Recent Reviews and Other Press

Pitchfork

PopMatters [US]
18 August 2015

 

Dave Cloud & The Gospel of Power: Today is the Day That They Take Me Away [album review]
By Ed Whitelock
Fire Records' release of Today Is the Day That They Take Me Away, the final album from [Dave] Cloud and his band, the Gospel of Power, offers an excellent initiation for those of us arriving late to Mr. Cloud's sublime freak show of a career. . . . This collection is a fitting epitaph, capturing Cloud in top form and a great introduction to his unique vision.

Not just garage rock, Today Is the Day That They Take Me Away is kitchen sink rock and roll; just about every influence one can think of is present in this album’s swirling mass of sonic energy. Cloud channels Captain Beefheart with alacrity throughout, perhaps nowhere more distinctly than in his howling vocals on “DNA,” while he resurrects the late Lux Interior’s bark on Buddy Knox’s "Party Doll." . . . "Damn Damn Damn Damn" is vintage garage rock, and the title track presents a morning-after cacophony of inner voices concluding "I must’a gotten high last night."

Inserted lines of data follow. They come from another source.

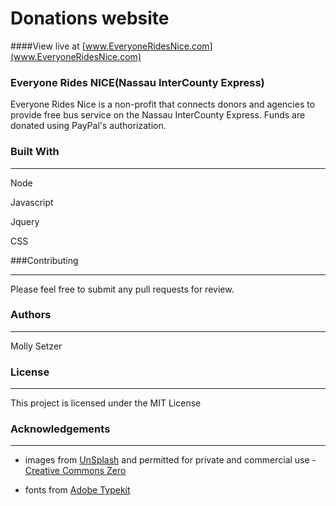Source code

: 
# Donations website 



####View live at  [www.EveryoneRidesNice.com](www.EveryoneRidesNice.com)


### **Everyone Rides NICE(Nassau InterCounty Express)**


Everyone Rides Nice is a non-profit that connects donors and agencies to provide free bus service on the Nassau InterCounty Express. Funds are donated using PayPal's authorization. 





### Built With
__________________________________________________________________________________________________

Node

Javascript

Jquery

CSS



###Contributing
___________________________________________________________________________________________________

Please feel free to submit any pull requests for review.



### Authors
___________________________________________________________________________________________________

Molly Setzer 



### License
___________________________________________________________________________________________________

This project is licensed under the MIT License 



### Acknowledgements
___________________________________________________________________________________________________

- images from [UnSplash](https://www.unsplash.com) and permitted for private and commercial use - [Creative Commons Zero](https://unsplash.com/license)

- fonts from [Adobe Typekit](https://typekit.com)
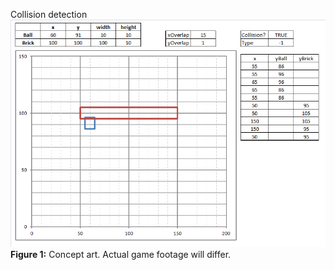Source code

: Collision detection
![alt tag](https://github.com/lopossumi/brkut/blob/master/documenting/collision.png)
**Figure 1:** Concept art. Actual game footage will differ.
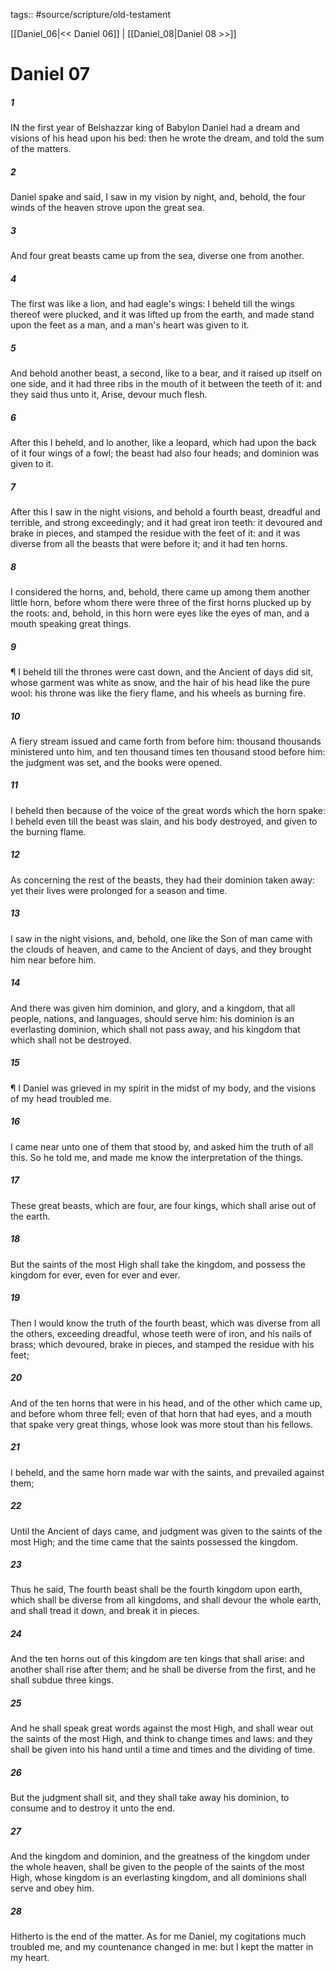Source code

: tags:: #source/scripture/old-testament

[[Daniel_06|<< Daniel 06]] | [[Daniel_08|Daniel 08 >>]]

# Daniel 07

##### 1

IN the first year of Belshazzar king of Babylon Daniel had a dream and visions of his head upon his bed: then he wrote the dream, and told the sum of the matters.

##### 2

Daniel spake and said, I saw in my vision by night, and, behold, the four winds of the heaven strove upon the great sea.

##### 3

And four great beasts came up from the sea, diverse one from another.

##### 4

The first was like a lion, and had eagle's wings: I beheld till the wings thereof were plucked, and it was lifted up from the earth, and made stand upon the feet as a man, and a man's heart was given to it.

##### 5

And behold another beast, a second, like to a bear, and it raised up itself on one side, and it had three ribs in the mouth of it between the teeth of it: and they said thus unto it, Arise, devour much flesh.

##### 6

After this I beheld, and lo another, like a leopard, which had upon the back of it four wings of a fowl; the beast had also four heads; and dominion was given to it.

##### 7

After this I saw in the night visions, and behold a fourth beast, dreadful and terrible, and strong exceedingly; and it had great iron teeth: it devoured and brake in pieces, and stamped the residue with the feet of it: and it was diverse from all the beasts that were before it; and it had ten horns.

##### 8

I considered the horns, and, behold, there came up among them another little horn, before whom there were three of the first horns plucked up by the roots: and, behold, in this horn were eyes like the eyes of man, and a mouth speaking great things.

##### 9

¶ I beheld till the thrones were cast down, and the Ancient of days did sit, whose garment was white as snow, and the hair of his head like the pure wool: his throne was like the fiery flame, and his wheels as burning fire.

##### 10

A fiery stream issued and came forth from before him: thousand thousands ministered unto him, and ten thousand times ten thousand stood before him: the judgment was set, and the books were opened.

##### 11

I beheld then because of the voice of the great words which the horn spake: I beheld even till the beast was slain, and his body destroyed, and given to the burning flame.

##### 12

As concerning the rest of the beasts, they had their dominion taken away: yet their lives were prolonged for a season and time.

##### 13

I saw in the night visions, and, behold, one like the Son of man came with the clouds of heaven, and came to the Ancient of days, and they brought him near before him.

##### 14

And there was given him dominion, and glory, and a kingdom, that all people, nations, and languages, should serve him: his dominion is an everlasting dominion, which shall not pass away, and his kingdom that which shall not be destroyed.

##### 15

¶ I Daniel was grieved in my spirit in the midst of my body, and the visions of my head troubled me.

##### 16

I came near unto one of them that stood by, and asked him the truth of all this. So he told me, and made me know the interpretation of the things.

##### 17

These great beasts, which are four, are four kings, which shall arise out of the earth.

##### 18

But the saints of the most High shall take the kingdom, and possess the kingdom for ever, even for ever and ever.

##### 19

Then I would know the truth of the fourth beast, which was diverse from all the others, exceeding dreadful, whose teeth were of iron, and his nails of brass; which devoured, brake in pieces, and stamped the residue with his feet;

##### 20

And of the ten horns that were in his head, and of the other which came up, and before whom three fell; even of that horn that had eyes, and a mouth that spake very great things, whose look was more stout than his fellows.

##### 21

I beheld, and the same horn made war with the saints, and prevailed against them;

##### 22

Until the Ancient of days came, and judgment was given to the saints of the most High; and the time came that the saints possessed the kingdom.

##### 23

Thus he said, The fourth beast shall be the fourth kingdom upon earth, which shall be diverse from all kingdoms, and shall devour the whole earth, and shall tread it down, and break it in pieces.

##### 24

And the ten horns out of this kingdom are ten kings that shall arise: and another shall rise after them; and he shall be diverse from the first, and he shall subdue three kings.

##### 25

And he shall speak great words against the most High, and shall wear out the saints of the most High, and think to change times and laws: and they shall be given into his hand until a time and times and the dividing of time.

##### 26

But the judgment shall sit, and they shall take away his dominion, to consume and to destroy it unto the end.

##### 27

And the kingdom and dominion, and the greatness of the kingdom under the whole heaven, shall be given to the people of the saints of the most High, whose kingdom is an everlasting kingdom, and all dominions shall serve and obey him.

##### 28

Hitherto is the end of the matter. As for me Daniel, my cogitations much troubled me, and my countenance changed in me: but I kept the matter in my heart.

Cloud's bandmates, particularly Matt Bach and Matt Swanson, deserve ample praise for their commitment to Cloud's sonic vision. Like Beefheart's expert instrumental companions, the musicians surrounding Cloud inhabit their leader's vision and ably jump from one genre to another at will. Consistently throughout, Cloud's persona is restless and profane, his vision psychedelic and prophetic. Yet, by all accounts from those who knew him, his was a welcoming vision, an entreaty to step outside the norm, to free mind and body in the power and energy of public performance art, where any gathering could be a stage. His last words on the last cut of the full-length record, "Lebanon Road" encapsulate it all: "Join the party, baby. Join the party." 7 out of 10.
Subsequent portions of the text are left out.